67

I'm using ruby 1.9.2

I'm trying to parse a CSV file that contains some French words (e.g. spécifié) and place the contents in a MySQL database.

When I read the lines from the CSV file,

file_contents = CSV.read("csvfile.csv", col_sep: "$")

The elements come back as Strings that are ASCII-8BIT encoded (spécifié becomes sp\xE9cifi\xE9), and strings like "spécifié" are then NOT properly saved into my MySQL database.

Yehuda Katz says that ASCII-8BIT is really "binary" data meaning that CSV has no idea how to read the appropriate encoding.

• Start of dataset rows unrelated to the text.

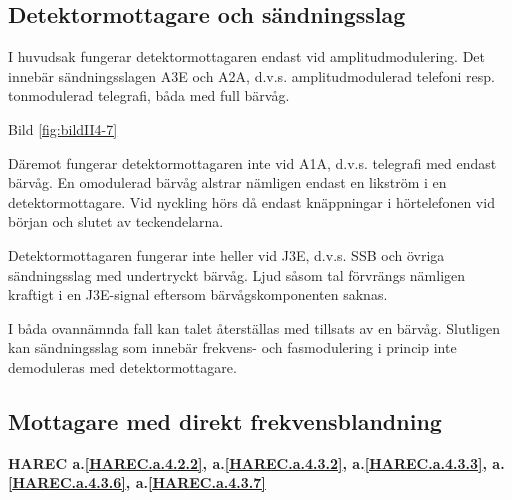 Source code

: \subsection{Detektormottagare och sändningsslag}

I huvudsak fungerar detektormottagaren endast vid
amplitudmodulering. Det innebär sändningsslagen A3E och A2A,
d.v.s. amplitudmodulerad telefoni resp. tonmodulerad telegrafi, båda
med full bärvåg.

Bild \ref{fig:bildII4-7}

Däremot fungerar detektormottagaren inte vid A1A, d.v.s. telegrafi med
endast bärvåg. En omodulerad bärvåg alstrar nämligen endast en
likström i en detektormottagare. Vid nyckling hörs då endast
knäppningar i hörtelefonen vid början och slutet av teckendelarna.

Detektormottagaren fungerar inte heller vid J3E, d.v.s. SSB och övriga
sändningsslag med undertryckt bärvåg. Ljud såsom tal förvrängs
nämligen kraftigt i en J3E-signal eftersom bärvågskomponenten saknas.

I båda ovannämnda fall kan talet återställas med tillsats av en bärvåg.
Slutligen kan sändningsslag som innebär frekvens- och fasmodulering i
princip inte demoduleras med detektormottagare.

\subsection{Mottagare med direkt frekvensblandning}
\textbf{HAREC a.\ref{HAREC.a.4.2.2}\label{myHAREC.a.4.2.2},
a.\ref{HAREC.a.4.3.2}\label{myHAREC.a.4.3.2},
a.\ref{HAREC.a.4.3.3}\label{myHAREC.a.4.3.3},
a.\ref{HAREC.a.4.3.6}\label{myHAREC.a.4.3.6},
a.\ref{HAREC.a.4.3.7}\label{myHAREC.a.4.3.7}
}

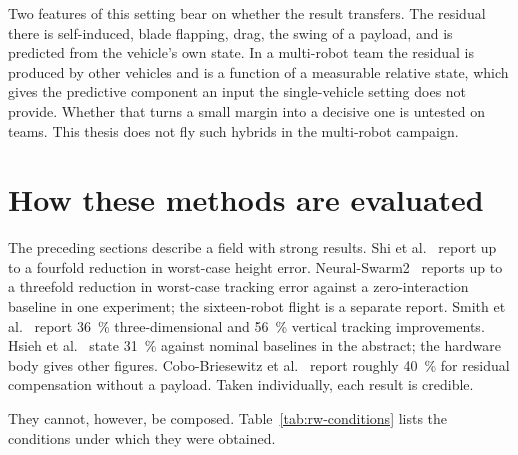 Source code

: Two features of this setting bear on whether the result transfers. The residual there is
self-induced, blade flapping, drag, the swing of a payload, and is predicted from the
vehicle's own state. In a multi-robot team the residual is produced by other vehicles and is a
function of a measurable relative state, which gives the predictive component an input the
single-vehicle setting does not provide. Whether that turns a small margin into a decisive one is untested on teams. This thesis does not
fly such hybrids in the multi-robot campaign.

\section{How these methods are evaluated}
\label{sec:rw-eval}

The preceding sections describe a field with strong results. Shi et al.~\cite{shi2020neuralswarm}
report up to a fourfold reduction in worst-case height error. Neural-Swarm2~\cite{shi2022neuralswarm2}
reports up to a threefold reduction in worst-case tracking error against a zero-interaction
baseline in one experiment; the sixteen-robot flight is a separate report.
Smith et al.~\cite{smith2023so2equivariant} report \SI{36}{\percent} three-dimensional and
\SI{56}{\percent} vertical tracking improvements. Hsieh et al.~\cite{hsieh2026flatness} state
\SI{31}{\percent} against nominal baselines in the abstract; the hardware body gives other figures.
Cobo-Briesewitz et al.~\cite{cobobriesewitz2026lindi} report roughly \SI{40}{\percent} for
residual compensation without a payload. Taken individually, each result is credible.

They cannot, however, be composed. Table~\ref{tab:rw-conditions} lists the conditions under which
they were obtained.

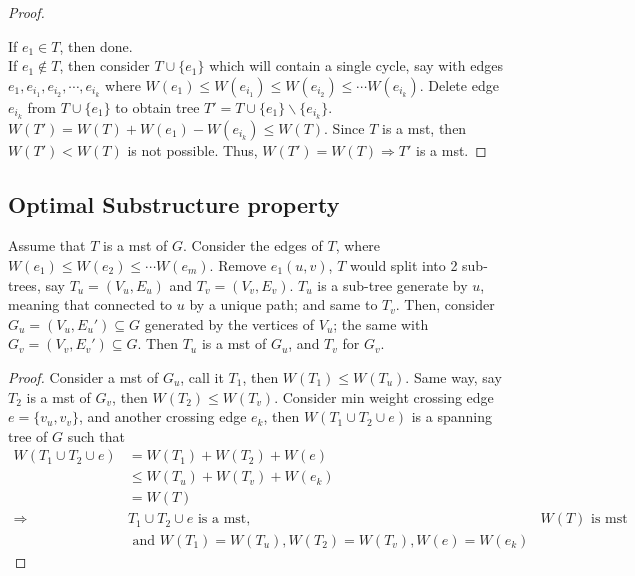 \documentclass[a4paper]{article}
\begin{document}
\begin{proof}
\begin{center}
\end{center}
If $e_1\in T$, then done. \\
If $e_1\notin T$, then consider $T\cup \{e_1\}$ which will contain a single cycle, say with edges $e_1,e_{i_1},e_{i_2},\cdots, e_{i_k}$ where $W(e_1)\leq W(e_{i_1})\leq W(e_{i_2})\leq \cdots W(e_{i_k})$. Delete edge $e_{i_k}$ from $T\cup \{e_1\}$ to obtain tree $T'=T\cup \{e_1\}\backslash \{e_{i_k}\}$. $W(T')=W(T)+W(e_1)-W(e_{i_k})\leq W(T)$.
Since $T$ is a mst, then $W(T')< W(T)$ is not possible. Thus, $W(T')=W(T)\Rightarrow T'$ is a mst.
\end{proof}
\subsection*{Optimal Substructure property}
Assume that $T$ is a mst of $G$. Consider the edges of $T$, where $W(e_1)\leq W(e_2)\leq \cdots W(e_m)$. Remove $e_1(u,v)$, $T$ would split into 2 sub-trees, say $T_u=(V_u,E_u)$ and $T_v=(V_v,E_v)$. $T_u$ is a sub-tree generate by $u$, meaning that connected to $u$ by a unique path; and same to $T_v$. Then, consider $G_u=(V_u,{E_u}')\subseteq G$ generated by the vertices of $V_u$; the same with $G_v=(V_v,{E_v}')\subseteq G$. Then $T_u$ is a mst of $G_u$, and $T_v$ for $G_v$.
\begin{proof}
Consider a mst of $G_u$, call it $T_1$, then $W(T_1)\leq W(T_u)$. Same way, say $T_2$ is a mst of $G_v$, then $W(T_2)\leq W(T_v)$. Consider min weight crossing edge $e=\{v_u,v_v\}$, and another crossing edge $e_k$, then $W(T_1\cup T_2\cup e)$ is a spanning tree of $G$ such that
\begin{align*}
    W(T_1\cup T_2\cup e)&=W(T_1)+W(T_2)+W(e)\\
    &\leq W(T_u)+W(T_v)+W(e_k)\\
    &=W(T)\\
    \Rightarrow&T_1\cup T_2\cup e \text{ is a mst,}& W(T)\text{ is mst}\\
    &\text{ and }W(T_1)=W(T_u),W(T_2)=W(T_v),W(e)=W(e_k)
\end{align*}
\end{proof}
\end{document}
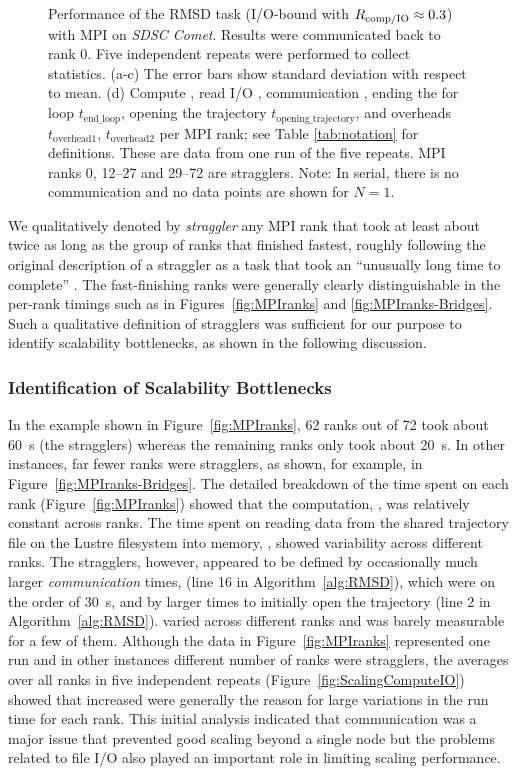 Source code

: \begin{figure}[!htb]
  \caption{Performance of the RMSD task (I/O-bound with $R_{\text{comp/IO}} \approx 0.3$) with MPI on \emph{SDSC Comet}.
    Results were communicated back to rank 0.
    Five independent repeats were performed to collect statistics.
    (a-c) The error bars show standard deviation with respect to mean.
    (d) Compute \tcomp, read I/O \tIO, communication \tcomm, ending the for loop $t_{\text{end\_loop}}$, opening the trajectory $t_{\text{opening\_trajectory}}$, and overheads $t_{\text{overhead1}}$, $t_{\text{overhead2}}$ per MPI rank; see Table \ref{tab:notation} for definitions.
    These are data from one run of the five repeats.
    MPI ranks 0, 12--27 and 29--72 are stragglers.
    Note: In serial, there is no communication and no data points are shown for $N=1$.}
  \label{fig:MPIwithIO}
\end{figure}

We qualitatively denoted by \emph{straggler} any MPI rank that took at least about twice as long as the group of ranks that finished fastest, roughly following the original description of a straggler as a task that took an ``unusually long time to complete'' \cite{Dean2004}.
The fast-finishing ranks were generally clearly distinguishable in the per-rank timings such as in Figures~\ref{fig:MPIranks} and \ref{fig:MPIranks-Bridges}.
Such a qualitative definition of stragglers was sufficient for our purpose to identify scalability bottlenecks, as shown in the following discussion.


\subsubsection*{Identification of Scalability Bottlenecks}

In the example shown in Figure~\ref{fig:MPIranks}, 62 ranks out of 72 took about 60~s (the stragglers) whereas the remaining ranks only took about 20~s.
In other instances, far fewer ranks were stragglers, as shown, for example, in Figure~\ref{fig:MPIranks-Bridges}.
The detailed breakdown of the time spent on each rank (Figure~\ref{fig:MPIranks}) showed that the computation, \tcomp, was relatively constant across ranks. 
The time spent on reading data from the shared trajectory file on the Lustre filesystem into memory, \tIO, showed variability across different ranks. 
The stragglers, however, appeared to be defined by occasionally much larger \emph{communication} times, \tcomm (line 16 in Algorithm~\ref{alg:RMSD}), which were on the order of 30~s, and by larger times to initially open the trajectory (line 2 in Algorithm~\ref{alg:RMSD}).
\tcomm varied across different ranks and was barely measurable for a few of them.
Although the data in Figure~\ref{fig:MPIranks} represented one run and in other instances different number of ranks were stragglers, the averages over all ranks in five independent repeats (Figure~\ref{fig:ScalingComputeIO}) showed that increased \tcomm were generally the reason for large variations in the run time for each rank.
This initial analysis indicated that communication was a major issue that prevented good scaling beyond a single node but the problems related to file I/O also played an important role in limiting scaling performance.


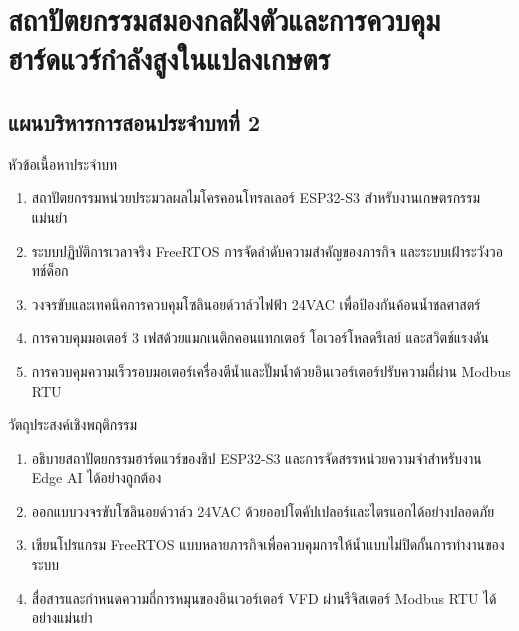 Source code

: \chapter{สถาปัตยกรรมสมองกลฝังตัวและการควบคุมฮาร์ดแวร์กำลังสูงในแปลงเกษตร}
\label{chap:ch02}

\section*{แผนบริหารการสอนประจำบทที่ 2}

\begin{planbox}{หัวข้อเนื้อหาประจำบท}
\begin{enumerate}[topsep=2pt, itemsep=1pt, partopsep=0pt, parsep=0pt, leftmargin=1.5em]
    \item สถาปัตยกรรมหน่วยประมวลผลไมโครคอนโทรลเลอร์ ESP32-S3 สำหรับงานเกษตรกรรมแม่นยำ
    \item ระบบปฏิบัติการเวลาจริง FreeRTOS การจัดลำดับความสำคัญของภารกิจ และระบบเฝ้าระวังวอทช์ด็อก
    \item วงจรขับและเทคนิคการควบคุมโซลินอยด์วาล์วไฟฟ้า 24VAC เพื่อป้องกันค้อนน้ำชลศาสตร์
    \item การควบคุมมอเตอร์ 3 เฟสด้วยแมกเนติกคอนแทกเตอร์ โอเวอร์โหลดรีเลย์ และสวิตช์แรงดัน
    \item การควบคุมความเร็วรอบมอเตอร์เครื่องตีน้ำและปั๊มน้ำด้วยอินเวอร์เตอร์ปรับความถี่ผ่าน Modbus RTU
\end{enumerate}
\end{planbox}

\begin{planbox}{วัตถุประสงค์เชิงพฤติกรรม}
\begin{enumerate}[topsep=2pt, itemsep=1pt, partopsep=0pt, parsep=0pt, leftmargin=1.5em]
    \item อธิบายสถาปัตยกรรมฮาร์ดแวร์ของชิป ESP32-S3 และการจัดสรรหน่วยความจำสำหรับงาน Edge AI ได้อย่างถูกต้อง
    \item ออกแบบวงจรขับโซลินอยด์วาล์ว 24VAC ด้วยออปโตคัปเปลอร์และไตรแอกได้อย่างปลอดภัย
    \item เขียนโปรแกรม FreeRTOS แบบหลายภารกิจเพื่อควบคุมการให้น้ำแบบไม่ปิดกั้นการทำงานของระบบ
    \item สื่อสารและกำหนดความถี่การหมุนของอินเวอร์เตอร์ VFD ผ่านรีจิสเตอร์ Modbus RTU ได้อย่างแม่นยำ
\end{enumerate}
\end{planbox}

\newpage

So, if I try to make CSV force the encoding like this:

file_contents = CSV.read("csvfile.csv", col_sep: "$", encoding: "UTF-8")

I get the following error

ArgumentError: invalid byte sequence in UTF-8: 

If I go back to my original ASCII-8BIT encoded Strings and examine the String that my CSV read as ASCII-8BIT, it looks like this "Non sp\xE9cifi\xE9" instead of "Non spécifié".

I can't convert "Non sp\xE9cifi\xE9" to "Non spécifié" by doing this "Non sp\xE9cifi\xE9".encode("UTF-8")

because I get this error:

Encoding::UndefinedConversionError: "\xE9" from ASCII-8BIT to UTF-8,

which Katz indicated would happen because ASCII-8BIT isn't really a proper String "encoding".

Questions:

  1. Can I get CSV to read my file in the appropriate encoding? If so, how?
  2. How do I convert an ASCII-8BIT string to UTF-8 for proper storage in MySQL?
jpemberthy
  • 7,473
  • 8
  • 44
  • 52
user141146
  • 3,285
  • 7
  • 38
  • 54
  • It sounds like the file might not be UTF-8 encoded; have you checked the actual encoding of the file? – coreyward Aug 13 '11 at 01:34
  • 3
    Your file is not encoded in UTF-8. é in UTF-8 should be `C3 A9`, not `E9`. Looks like you're dealing with ISO-8859-1 instead. – deceze Aug 13 '11 at 01:34
  • 3
    I think I figured it out: my_ascii_8bit_string.unpack("C*").pack("U*") seems to work. – user141146 Aug 13 '11 at 01:34
  • @deceze: Yes, the file isn't UTF-8 encoded, but I wanted a way to do it via ruby – user141146 Aug 13 '11 at 01:35
  • Then the correct way would be to read the CSV as ISO-8859-1 and convert the result from ISO-8859-1 to UTF-8 using encoding conversion functions. Unfortunately my Ruby isn't good enough to tell you how to do that. – deceze Aug 13 '11 at 01:37

3 Answers3

71

deceze is right, that is ISO8859-1 (AKA Latin-1) encoded text. Try this:

file_contents = CSV.read("csvfile.csv", col_sep: "$", encoding: "ISO8859-1")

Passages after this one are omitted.